Mind-to-Image: Projecting Visual Mental Imagination of the Brain from fMRI

2404.05468

Published 5/29/2024 by Hugo Caselles-Dupr'e, Charles Mellerio, Paul H'erent, Aliz'ee Lopez-Persem, Benoit B'eranger, Mathieu Soularue, Pierre Fautrel, Gauthier Vernier, Matthieu Cord

cs.CV cs.LG

Mind-to-Image: Projecting Visual Mental Imagination of the Brain from fMRI

Abstract

The reconstruction of images observed by subjects from fMRI data collected during visual stimuli has made strong progress in the past decade, thanks to the availability of extensive fMRI datasets and advancements in generative models for image generation. However, the application of visual reconstruction has remained limited. Reconstructing visual imagination presents a greater challenge, with potentially revolutionary applications ranging from aiding individuals with disabilities to verifying witness accounts in court. The primary hurdles in this field are the absence of data collection protocols for visual imagery and the lack of datasets on the subject. Traditionally, fMRI-to-image relies on data collected from subjects exposed to visual stimuli, which poses issues for generating visual imagery based on the difference of brain activity between visual stimulation and visual imagery. For the first time, we have compiled a substantial dataset (around 6h of scans) on visual imagery along with a proposed data collection protocol. We then train a modified version of an fMRI-to-image model and demonstrate the feasibility of reconstructing images from two modes of imagination: from memory and from pure imagination. The resulting pipeline we call Mind-to-Image marks a step towards creating a technology that allow direct reconstruction of visual imagery.
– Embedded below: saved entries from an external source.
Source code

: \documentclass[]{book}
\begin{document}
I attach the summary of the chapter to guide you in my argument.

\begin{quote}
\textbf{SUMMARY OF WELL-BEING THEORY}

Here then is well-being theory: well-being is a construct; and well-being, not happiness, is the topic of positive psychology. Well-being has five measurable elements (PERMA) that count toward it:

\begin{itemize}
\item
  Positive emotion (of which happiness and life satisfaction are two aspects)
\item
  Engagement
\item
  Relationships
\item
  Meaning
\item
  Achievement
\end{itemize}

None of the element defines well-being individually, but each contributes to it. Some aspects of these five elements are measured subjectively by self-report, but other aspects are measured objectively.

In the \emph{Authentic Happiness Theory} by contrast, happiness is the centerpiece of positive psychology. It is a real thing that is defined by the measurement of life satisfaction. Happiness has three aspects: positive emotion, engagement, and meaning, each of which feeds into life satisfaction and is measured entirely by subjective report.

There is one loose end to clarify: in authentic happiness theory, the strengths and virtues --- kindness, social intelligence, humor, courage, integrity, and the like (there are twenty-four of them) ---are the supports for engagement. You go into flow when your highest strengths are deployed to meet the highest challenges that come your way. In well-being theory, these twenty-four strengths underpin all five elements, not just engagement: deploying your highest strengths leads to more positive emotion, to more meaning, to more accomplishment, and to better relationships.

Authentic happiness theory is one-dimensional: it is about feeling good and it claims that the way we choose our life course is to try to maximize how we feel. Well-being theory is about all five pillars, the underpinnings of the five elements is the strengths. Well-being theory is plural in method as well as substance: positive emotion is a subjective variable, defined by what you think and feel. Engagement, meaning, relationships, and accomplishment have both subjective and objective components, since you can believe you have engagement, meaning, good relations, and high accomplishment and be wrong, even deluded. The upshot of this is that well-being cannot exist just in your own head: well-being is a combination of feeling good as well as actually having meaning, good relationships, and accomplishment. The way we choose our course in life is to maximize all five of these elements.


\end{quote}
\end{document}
Create account to get full access

Overview

• This paper presents a novel method for projecting visual mental imagery from functional Magnetic Resonance Imaging (fMRI) data, allowing researchers to reconstruct what a person is imagining in their mind.

• The technique, called "Mind-to-Image," leverages deep learning models to translate brain activity patterns captured by fMRI scans into corresponding visual images.
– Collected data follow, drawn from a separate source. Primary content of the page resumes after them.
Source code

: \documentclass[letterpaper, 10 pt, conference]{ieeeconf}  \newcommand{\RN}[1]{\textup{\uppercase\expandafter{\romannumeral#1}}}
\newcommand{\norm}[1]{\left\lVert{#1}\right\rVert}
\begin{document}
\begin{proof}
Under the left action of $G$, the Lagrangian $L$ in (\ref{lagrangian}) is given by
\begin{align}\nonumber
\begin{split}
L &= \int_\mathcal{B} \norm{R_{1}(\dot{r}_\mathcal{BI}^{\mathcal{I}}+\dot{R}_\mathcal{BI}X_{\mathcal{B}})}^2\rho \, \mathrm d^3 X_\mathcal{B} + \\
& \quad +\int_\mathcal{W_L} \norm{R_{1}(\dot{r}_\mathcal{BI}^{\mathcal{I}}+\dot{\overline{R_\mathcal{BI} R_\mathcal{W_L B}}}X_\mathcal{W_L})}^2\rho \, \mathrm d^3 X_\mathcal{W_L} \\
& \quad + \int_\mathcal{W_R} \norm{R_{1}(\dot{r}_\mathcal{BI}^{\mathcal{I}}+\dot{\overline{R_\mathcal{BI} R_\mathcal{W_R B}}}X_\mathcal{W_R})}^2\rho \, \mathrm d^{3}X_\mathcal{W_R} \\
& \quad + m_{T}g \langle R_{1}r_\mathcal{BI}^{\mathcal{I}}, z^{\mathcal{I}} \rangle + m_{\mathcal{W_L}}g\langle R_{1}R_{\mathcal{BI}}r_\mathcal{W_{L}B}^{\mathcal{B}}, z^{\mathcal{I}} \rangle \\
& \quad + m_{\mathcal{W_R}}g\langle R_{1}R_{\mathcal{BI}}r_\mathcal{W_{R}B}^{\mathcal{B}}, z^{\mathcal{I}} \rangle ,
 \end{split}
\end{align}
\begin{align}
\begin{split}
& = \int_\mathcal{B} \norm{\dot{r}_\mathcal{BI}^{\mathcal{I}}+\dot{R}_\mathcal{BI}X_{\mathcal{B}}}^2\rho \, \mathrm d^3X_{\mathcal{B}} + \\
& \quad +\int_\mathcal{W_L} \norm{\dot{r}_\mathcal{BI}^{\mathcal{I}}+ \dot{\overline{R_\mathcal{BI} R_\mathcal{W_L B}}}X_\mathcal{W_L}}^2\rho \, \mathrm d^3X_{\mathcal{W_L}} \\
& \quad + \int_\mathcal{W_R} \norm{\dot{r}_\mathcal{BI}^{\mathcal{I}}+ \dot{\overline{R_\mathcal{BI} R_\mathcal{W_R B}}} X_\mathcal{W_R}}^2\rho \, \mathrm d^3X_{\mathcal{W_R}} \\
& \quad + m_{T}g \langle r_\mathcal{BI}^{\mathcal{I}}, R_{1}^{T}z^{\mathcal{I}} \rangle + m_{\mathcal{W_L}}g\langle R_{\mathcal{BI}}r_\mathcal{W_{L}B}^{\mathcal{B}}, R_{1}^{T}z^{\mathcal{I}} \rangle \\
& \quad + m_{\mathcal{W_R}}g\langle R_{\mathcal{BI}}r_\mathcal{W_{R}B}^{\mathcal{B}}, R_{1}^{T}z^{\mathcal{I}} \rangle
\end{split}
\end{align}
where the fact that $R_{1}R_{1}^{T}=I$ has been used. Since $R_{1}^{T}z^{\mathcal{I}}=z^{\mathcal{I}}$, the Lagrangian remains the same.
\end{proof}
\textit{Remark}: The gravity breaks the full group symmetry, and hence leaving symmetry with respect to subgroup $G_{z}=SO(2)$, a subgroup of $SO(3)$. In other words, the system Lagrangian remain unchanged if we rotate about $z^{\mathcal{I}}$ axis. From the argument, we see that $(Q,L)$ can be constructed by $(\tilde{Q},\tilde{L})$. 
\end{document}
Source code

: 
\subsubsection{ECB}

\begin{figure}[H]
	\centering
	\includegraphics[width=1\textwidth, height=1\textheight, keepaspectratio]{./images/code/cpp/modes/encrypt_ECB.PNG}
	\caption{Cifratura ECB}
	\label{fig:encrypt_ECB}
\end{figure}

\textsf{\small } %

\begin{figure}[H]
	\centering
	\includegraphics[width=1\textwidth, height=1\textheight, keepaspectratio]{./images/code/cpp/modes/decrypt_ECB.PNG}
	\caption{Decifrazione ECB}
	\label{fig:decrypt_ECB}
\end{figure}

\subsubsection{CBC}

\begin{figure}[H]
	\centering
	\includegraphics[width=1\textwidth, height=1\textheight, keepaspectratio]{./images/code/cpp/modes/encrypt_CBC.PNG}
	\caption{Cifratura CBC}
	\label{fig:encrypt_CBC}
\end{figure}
• This research builds on previous work in brain-computer interfaces and visual decoding from neural data, pushing the boundaries of what's possible in decoding thought processes from neuroimaging data.

Plain English Explanation

The researchers have developed a way to reconstruct what someone is mentally picturing or imagining, just from looking at their brain activity. They used fMRI scans, which measure blood flow in the brain, to capture the patterns of neural activity that occur when people visualize different objects or scenes in their minds.
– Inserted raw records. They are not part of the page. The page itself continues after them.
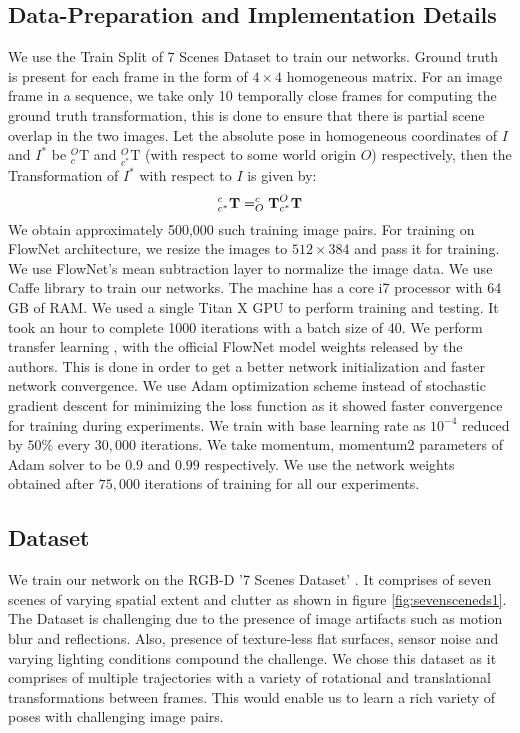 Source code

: \documentclass[usletter, 10 pt, conference]{ieeeconf}  %
\begin{document}
\subsection{Data-Preparation and Implementation Details}
We use the Train Split of 7 Scenes Dataset to train our networks. Ground truth is present for each frame in the form of $4\times4$ homogeneous matrix. For an image frame in a sequence, we take only 10 temporally close frames for computing the ground truth transformation, this is done to ensure that there is partial scene overlap in the two images. Let the absolute pose in homogeneous coordinates of $I$ and $I^*$ be $_{c}^{O}\textrm{T}$ and $_{c^*}^{O}\textrm{T}$ (with respect to some world origin $O$) respectively, then the Transformation of $I^*$ with respect to $I$ is given by:
\begin{equation}
_{c^*}^{c}\textrm{\textbf{T}} = _{O}^{c}\textrm{\textbf{T}} _{c^*}^{O}\textrm{\textbf{T}} 
\end{equation}
We obtain approximately 500,000 such training image pairs.
For training on FlowNet architecture, we resize the images to $512 \times 384$ and pass it for training. We use FlowNet's mean subtraction layer to normalize the image data.
We use Caffe library \cite{jia2014caffe} to train our networks. The machine has a core i7 processor with 64 GB of RAM. We used a single Titan X GPU to perform training and testing. It took an hour to complete 1000 iterations with a batch size of 40. 
We perform transfer learning \cite{yosinski2014transferable}, \cite{larochelle2009exploring} with the official FlowNet model weights released by the authors. This is done in order to get a better network initialization and faster network convergence. 
We use Adam optimization scheme instead of stochastic gradient descent for minimizing the loss function as it showed faster convergence for training during experiments. We train with base learning rate as $10^{-4}$ reduced by $50\%$ every $30,000$ iterations. We take momentum, momentum2 parameters of Adam solver to be $0.9$ and $0.99$ respectively. We use the network weights obtained after $75,000$ iterations of training for all our experiments.

\subsection{Dataset}
We train our network on the RGB-D '7 Scenes Dataset' \cite{glocker2013real}. It comprises of seven scenes of varying spatial extent and clutter as shown in figure \ref{fig:sevensceneds1}. The Dataset is challenging due to the presence of image artifacts such as motion blur and reflections. Also, presence of texture-less flat surfaces, sensor noise and varying lighting conditions compound the challenge. We chose this dataset as it comprises of multiple trajectories with a variety of rotational and translational transformations between frames. This would enable us to learn a rich variety of poses with challenging image pairs.  
\end{document}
By training powerful AI models on these fMRI brain data and corresponding visual images, the researchers were able to essentially "reverse engineer" the connection between brain activity and mental imagery. Now, when they see a new person's fMRI data, their models can generate a visual reconstruction of what that person is picturing in their mind's eye.

This is an exciting advance that could have applications in brain-computer interfaces, neurorehabilitation, and cognitive neuroscience research. It opens up new ways of understanding and interacting with the human mind.

Technical Explanation

The core of the "Mind-to-Image" approach is a deep learning architecture that learns to map fMRI brain activity patterns to corresponding visual images. The researchers first collected fMRI data from participants as they visually imagined a diverse set of objects, scenes, and concepts.

They then trained a series of convolutional neural networks to learn the complex relationship between the multi-voxel fMRI data and the pixel-level image representations. This allowed their models to effectively "translate" a person's neural activity into a reconstructed visual image.

The researchers experimented with different model architectures and training strategies, including incorporating knowledge from pre-trained vision models to improve performance. Their final "Mind-to-Image" model was able to generate remarkably detailed and accurate visual reconstructions from unseen fMRI data, demonstrating the power of this approach.

Critical Analysis

While the results presented in this paper are impressive, the authors acknowledge several important limitations and areas for further research. For instance, the image reconstructions are still somewhat blurry and lack fine-grained details compared to the original mental imagery.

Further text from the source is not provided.